Amazon aims to enhance the evaluation of AI models and increase human involvement in the process.
During the AWS re: Invent conference, AWS vice president of database, analytics, and machine learning Swami Sivasubramanian announced Model Evaluation on Bedrock – now available on preview – for models found in its repository Amazon Bedrock. Without a way to transparently test models, developers may end up using ones that are not accurate enough for a question-and-answer project or one that is too large for their use case.
“Model selection and evaluation is not just done at the beginning, but is something that’s repeated periodically,” Sivasubramanian said. “We think having a human in the loop is important, so we are offering a way to manage human evaluation workflows and metrics of model performance easily.”
Sivasubramanian mentioned to The Verge in a separate interview that developers often struggle to determine the most suitable model for their projects, leading to issues such as using overly powerful or oversized models.
Model Evaluation comprises automated and human evaluation components. In the automated version, developers can assess the performance of models on metrics such as robustness, accuracy, or toxicity for various tasks within the Bedrock console. Bedrock includes popular third-party AI models like Meta’s Llama 2, Anthropic’s Claude 2, and Stability AI’s Stable Diffusion.
While AWS provides test datasets, customers can also bring their own data into the benchmarking platform for a better understanding of the models’ behavior, followed by the generation of a report.
Involving humans, users can opt to work with an AWS human evaluation team or their own, specifying the task type, evaluation metrics, and the dataset they want to use. AWS will provide customized pricing and timelines for those working with its assessment team.
AWS vice president for generative AI Vasi Philomin mentioned to The Verge that gaining a better understanding of how models perform guides development and allows companies to ensure compliance with responsible AI standards before utilizing the model.

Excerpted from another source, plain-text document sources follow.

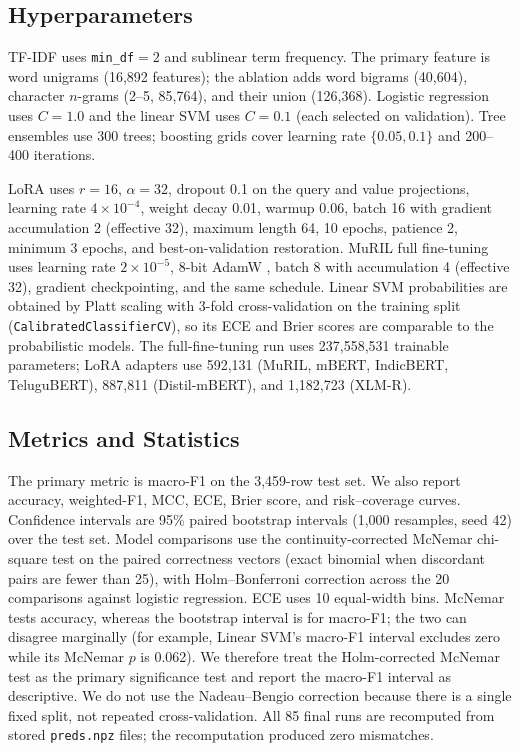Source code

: \documentclass[10pt,journal]{IEEEtran}
\begin{document}
\subsection{Hyperparameters}
TF-IDF uses \texttt{min\_df}$=2$ and sublinear term frequency. The primary feature is word unigrams (16{,}892 features); the ablation adds word bigrams (40{,}604), character $n$-grams (2--5, 85{,}764), and their union (126{,}368). Logistic regression uses $C=1.0$ and the linear SVM uses $C=0.1$ (each selected on validation). Tree ensembles use 300 trees; boosting grids cover learning rate $\{0.05,0.1\}$ and 200--400 iterations.

LoRA uses $r=16$, $\alpha=32$, dropout 0.1 on the query and value projections, learning rate $4\times10^{-4}$, weight decay 0.01, warmup 0.06, batch 16 with gradient accumulation 2 (effective 32), maximum length 64, 10 epochs, patience 2, minimum 3 epochs, and best-on-validation restoration. MuRIL full fine-tuning uses learning rate $2\times10^{-5}$, 8-bit AdamW \cite{dettmers2023}, batch 8 with accumulation 4 (effective 32), gradient checkpointing, and the same schedule. Linear SVM probabilities are obtained by Platt scaling with 3-fold cross-validation on the training split (\texttt{CalibratedClassifierCV}), so its ECE and Brier scores are comparable to the probabilistic models. The full-fine-tuning run uses 237{,}558{,}531 trainable parameters; LoRA adapters use 592{,}131 (MuRIL, mBERT, IndicBERT, TeluguBERT), 887{,}811 (Distil-mBERT), and 1{,}182{,}723 (XLM-R).

\subsection{Metrics and Statistics}
The primary metric is macro-F1 on the 3{,}459-row test set. We also report accuracy, weighted-F1, MCC, ECE, Brier score, and risk--coverage curves. Confidence intervals are 95\% paired bootstrap intervals (1{,}000 resamples, seed 42) over the test set. Model comparisons use the continuity-corrected McNemar chi-square test on the paired correctness vectors (exact binomial when discordant pairs are fewer than 25), with Holm--Bonferroni correction across the 20 comparisons against logistic regression. ECE uses 10 equal-width bins. McNemar tests accuracy, whereas the bootstrap interval is for macro-F1; the two can disagree marginally (for example, Linear SVM's macro-F1 interval excludes zero while its McNemar $p$ is 0.062). We therefore treat the Holm-corrected McNemar test as the primary significance test and report the macro-F1 interval as descriptive. We do not use the Nadeau--Bengio correction because there is a single fixed split, not repeated cross-validation. All 85 final runs are recomputed from stored \texttt{preds.npz} files; the recomputation produced zero mismatches.
\end{document}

Sivasubramanian also emphasized that human evaluation of AI models can uncover metrics that automated systems may overlook, such as empathy or friendliness.

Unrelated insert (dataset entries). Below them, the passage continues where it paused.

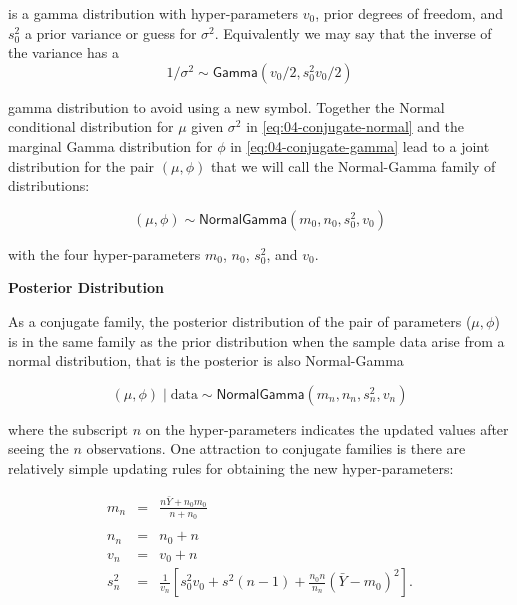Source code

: \documentclass[]{book}
\theoremstyle{definition}
\theoremstyle{definition}
\theoremstyle{definition}
\theoremstyle{remark}
\begin{document}
is a gamma distribution with hyper-parameters \(v_0\), prior degrees of
freedom, and \(s^2_0\) a prior variance or guess for \(\sigma^2\).
Equivalently we may say that the inverse of the variance has a
\[1/\sigma^2 \sim \textsf{Gamma}(v_0/2, s^2_0 v_0/2)\]

gamma distribution to avoid using a new symbol. Together the Normal
conditional distribution for \(\mu\) given \(\sigma^2\) in
\eqref{eq:04-conjugate-normal} and the marginal Gamma distribution for
\(\phi\) in \eqref{eq:04-conjugate-gamma} lead to a joint distribution for
the pair \((\mu, \phi)\) that we will call the Normal-Gamma family of
distributions:

\begin{equation}(\mu, \phi) \sim \textsf{NormalGamma}(m_0, n_0, s^2_0, v_0)
\label{eq:04-conjugate-normal-gamma}
\end{equation}

with the four hyper-parameters \(m_0\), \(n_0\), \(s^2_0\), and \(v_0\).

\textbf{Posterior Distribution}

As a conjugate family, the posterior distribution of the pair of
parameters (\(\mu, \phi\)) is in the same family as the prior
distribution when the sample data arise from a normal distribution, that
is the posterior is also Normal-Gamma

\begin{equation}
(\mu, \phi) \mid \text{data} \sim \textsf{NormalGamma}(m_n, n_n, s^2_n, v_n)
\end{equation}

where the subscript \(n\) on the hyper-parameters indicates the updated
values after seeing the \(n\) observations. One attraction to conjugate
families is there are relatively simple updating rules for obtaining the
new hyper-parameters:

\begin{eqnarray*}
m_n & = & \frac{n \bar{Y} + n_0 m_0} {n + n_0}  \\
& \\
n_n & = & n_0 + n  \\
v_n & = & v_0 + n  \\
s^2_n & =  & \frac{1}{v_n}\left[s^2_0 v_0 + s^2 (n-1) + \frac{n_0 n}{n_n} (\bar{Y} - m_0)^2 \right]. 
\end{eqnarray*}
\end{document}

Philomin clarified that AWS will not mandate all customers to benchmark models, offering flexibility based on individual needs. While the benchmarking service is in preview, AWS will only charge for the model inference used during the evaluation.
As there is no specific standard for benchmarking AI models, Philomin highlighted the goal of Bedrock benchmarking to offer companies a means to measure the impact of a model on their projects rather than a broad evaluation of models.